- **Prompt**
A word-for-word copy of all entries is required, without images.

Source texts of formatted documents
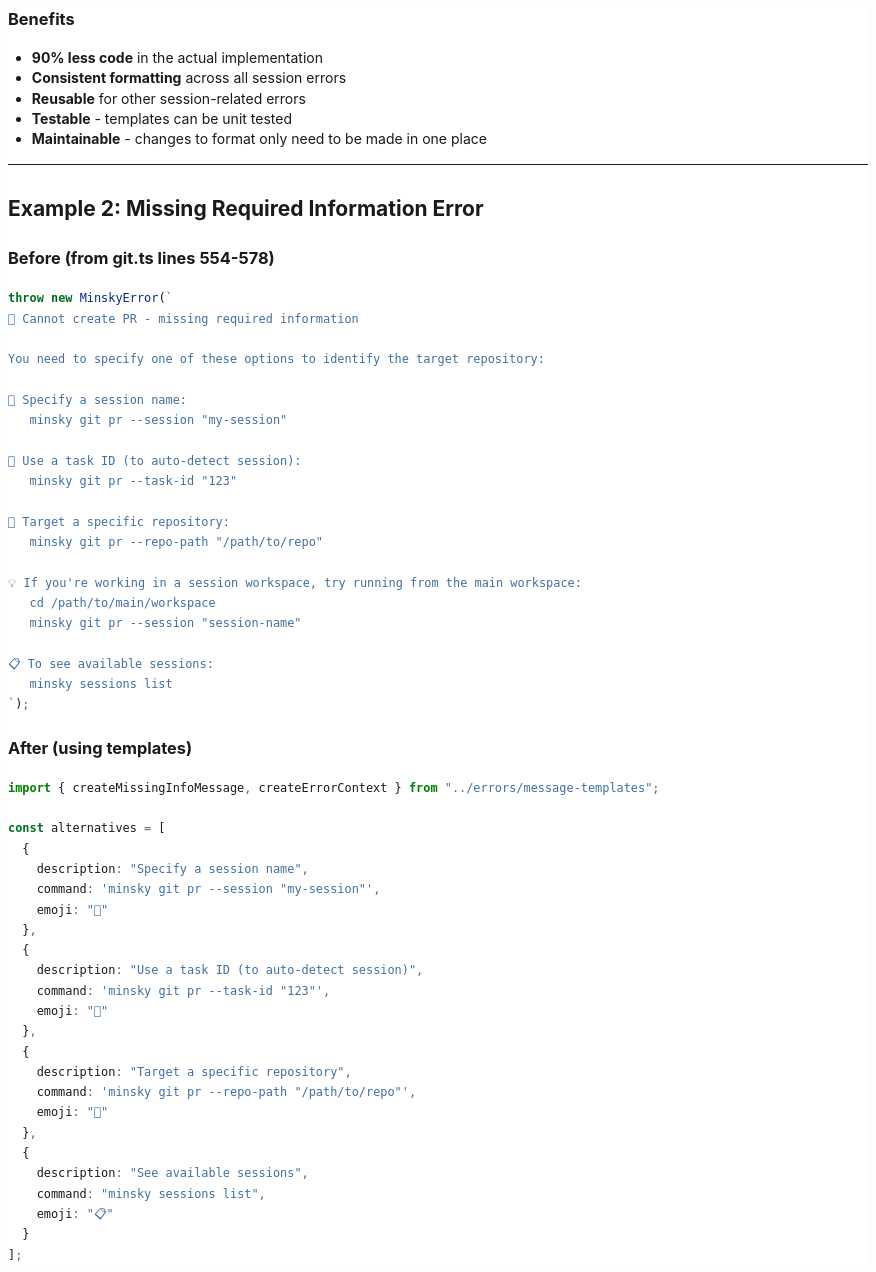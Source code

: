 ### Benefits
- **90% less code** in the actual implementation
- **Consistent formatting** across all session errors
- **Reusable** for other session-related errors
- **Testable** - templates can be unit tested
- **Maintainable** - changes to format only need to be made in one place

---

## Example 2: Missing Required Information Error

### Before (from git.ts lines 554-578)
```typescript
throw new MinskyError(`
🚫 Cannot create PR - missing required information

You need to specify one of these options to identify the target repository:

📝 Specify a session name:
   minsky git pr --session "my-session"

🎯 Use a task ID (to auto-detect session):
   minsky git pr --task-id "123"

📁 Target a specific repository:
   minsky git pr --repo-path "/path/to/repo"

💡 If you're working in a session workspace, try running from the main workspace:
   cd /path/to/main/workspace
   minsky git pr --session "session-name"

📋 To see available sessions:
   minsky sessions list
`);
```

### After (using templates)
```typescript
import { createMissingInfoMessage, createErrorContext } from "../errors/message-templates";

const alternatives = [
  {
    description: "Specify a session name",
    command: 'minsky git pr --session "my-session"',
    emoji: "📝"
  },
  {
    description: "Use a task ID (to auto-detect session)",
    command: 'minsky git pr --task-id "123"',
    emoji: "🎯"
  },
  {
    description: "Target a specific repository",
    command: 'minsky git pr --repo-path "/path/to/repo"',
    emoji: "📁"
  },
  {
    description: "See available sessions",
    command: "minsky sessions list",
    emoji: "📋"
  }
];

```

- **Response for this exercise**
Source code

: ### Benefits
- **90% less code** in the actual implementation
- **Consistent formatting** across all session errors
- **Reusable** for other session-related errors
- **Testable** - templates can be unit tested
- **Maintainable** - changes to format only need to be made in one place

---

## Example 2: Missing Required Information Error

### Before (from git.ts lines 554-578)
```typescript
throw new MinskyError(`
🚫 Cannot create PR - missing required information

You need to specify one of these options to identify the target repository:

📝 Specify a session name:
   minsky git pr --session "my-session"

🎯 Use a task ID (to auto-detect session):
   minsky git pr --task-id "123"

📁 Target a specific repository:
   minsky git pr --repo-path "/path/to/repo"

💡 If you're working in a session workspace, try running from the main workspace:
   cd /path/to/main/workspace
   minsky git pr --session "session-name"

📋 To see available sessions:
   minsky sessions list
`);
```

### After (using templates)
```typescript
import { createMissingInfoMessage, createErrorContext } from "../errors/message-templates";

const alternatives = [
  {
    description: "Specify a session name",
    command: 'minsky git pr --session "my-session"',
    emoji: "📝"
  },
  {
    description: "Use a task ID (to auto-detect session)",
    command: 'minsky git pr --task-id "123"',
    emoji: "🎯"
  },
  {
    description: "Target a specific repository",
    command: 'minsky git pr --repo-path "/path/to/repo"',
    emoji: "📁"
  },
  {
    description: "See available sessions",
    command: "minsky sessions list",
    emoji: "📋"
  }
];

```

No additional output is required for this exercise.